Having turned solo a few years ago, it’s clear that Iona Zajac’s new album has an energy to it which comes from obsessively picking through some fucked up 21st century metas.
Choose your cliché: on a hiding to nothing, accepting a poisoned chalice, falling on a double-edged sword?
Truly there are fewer jobs in the musical world which offer either the opportunity or disgrace of following the dearly beloved Shane MacGowan as the singer of The Pogues.
And yet for Edinburgh’s Iona Zajac it was an offer gladly accepted, a display of balls which once you read on will make more sense, the story illustrating why it was less of a risk than it seemed.
She wasn’t alone by the way, joining Spider Stacey, James Fearnley, Jem Finer and a host of acclaimed new Pogues touring members including Nadine Shah, Lisa O’Neill, and Lankum’s Daragh Lynch.
As part of this ensemble, she helped bring classics back to life (especially a boot stomping rendition of Poor Paddy) for audiences on both sides of the Atlantic in the spring of 2025.
That was far from all though. Now we have Bang, Iona Zajac’s debut album but one that she says, ‘Really does feel like a lot of my past 15 years in a nutshell, it’s quite a full on’, and one of which the desired reaction for listeners should be, ‘Thanks for listening, thanks for thinking, let’s go bang crazy’.

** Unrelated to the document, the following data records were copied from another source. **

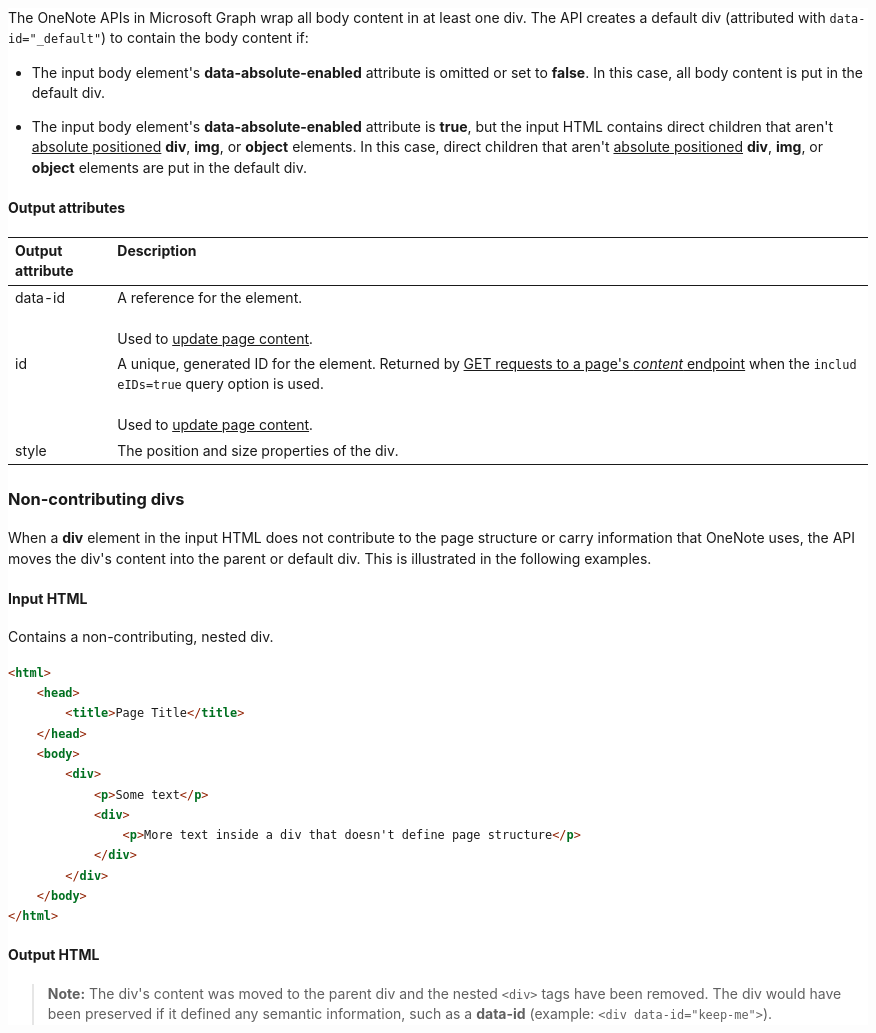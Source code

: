 
The OneNote APIs in Microsoft Graph wrap all body content in at least one div. The API creates a default div (attributed with `data-id="_default"`) to contain the body content if:

- The input body element's **data-absolute-enabled** attribute is omitted or set to **false**. In this case, all body content is put in the default div.

- The input body element's **data-absolute-enabled** attribute is **true**, but the input HTML contains direct children that aren't [absolute positioned](onenote-abs-pos.md)&nbsp;**div**, **img**, or **object** elements. In this case, direct children that aren't [absolute positioned](onenote-abs-pos.md)&nbsp;**div**, **img**, or **object** elements are put in the default div.


#### Output attributes

|Output attribute|Description|
|:------|:------|
| data-id | A reference for the element.<br/><br/>Used to [update page content](onenote_update_page.md). |
| id | A unique, generated ID for the element. Returned by [GET requests to a page's *content* endpoint](../api-reference/v1.0/api/page_get.md) when the `includeIDs=true` query option is used.<br/><br/>Used to [update page content](onenote_update_page.md). |
| style | The position and size properties of the div. |
 
### Non-contributing divs

When a **div** element in the input HTML does not contribute to the page structure or carry information that OneNote uses, the API moves the div's content into the parent or default div. This is illustrated in the following examples.

#### Input HTML

Contains a non-contributing, nested div.

```html
<html>
    <head>
        <title>Page Title</title>
    </head>
    <body>
        <div>
            <p>Some text</p>
            <div>
                <p>More text inside a div that doesn't define page structure</p>
            </div>
        </div>
    </body>
</html>
```

#### Output HTML

> **Note:**
> The div's content was moved to the parent div and the nested `<div>` tags have been removed. The div would have been preserved if it defined any semantic information, such as a **data-id** (example: `<div data-id="keep-me">`).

Now perhaps you can see why she took the gig. Formerly of Glaswegian based blues duo Avocet, Iona Zajac spent her childhood performing at impromptu family gatherings and learning about traditional Scottish music, eventually choosing the Clarsach (a kind of harp) as her first instrument.
Having turned solo a few years ago, it’s clear that Bang has an energy to it which comes from obsessively picking through some fucked up 21st century metas, not least of which is the ruin of female/male dynamics, still the world’s most dangerous sport for all of the participants.
It’s probably easier though to just talk about it. Opener Bowls starts with a drum beat like the accompaniment to some kind of ceremonial march, and even when Zajac’s lamenting voice kicks in, the impression remains of a requiem for something lost being paraded for an uncaring public.
This feeling of apathy and abandonment is central to Dilute, a song from a dream the singer had which saw emancipation as an idea going deeper, the result a collective female rage gathered in a forest and painted blood red.
There is an obvious gravity here; Iona Zajac traverses the lines between P.J. Harvey and Anna B. Savage, refusing like them notions of compromise.
That’s not so say though that there aren’t isolated moments of surrealist humour, the dreamlike Chicken Supermarket transforming the fruit of hallucinatory encounters with Billy Connolly and seas of jelly into a folkish, Summerisle vibe.
Central to the album’s pitch though is escaping the confines of both past and future experiences; the contrasting headspaces are played out in visceral narrative technicolour.
At this root on the one hand lies Anton, a blast of post-traumatic scorn that coagulated on the other side of a dangerously one-sided relationship.
Here, the darker half is calculating and volatile, a brutality dismissed with, “Go fuck yourself/Go learn to get consent”, before Zajac then allows herself to dissolve into a harrowing a primal scream.
By contrast, the title-track is a reclamation of sex outside the boundaries of society’s condemnatory lens; an alt rock strut, it’s a moment of lightness designed to foster audience connection, one that works brilliantly.
For someone with the strength of character to not fear being Shane MacGowan, Bang is no less than you would expect Iona Zajac to deliver; it’s a sometimes-hard road, but one that leads to promise and emotional fulfilment.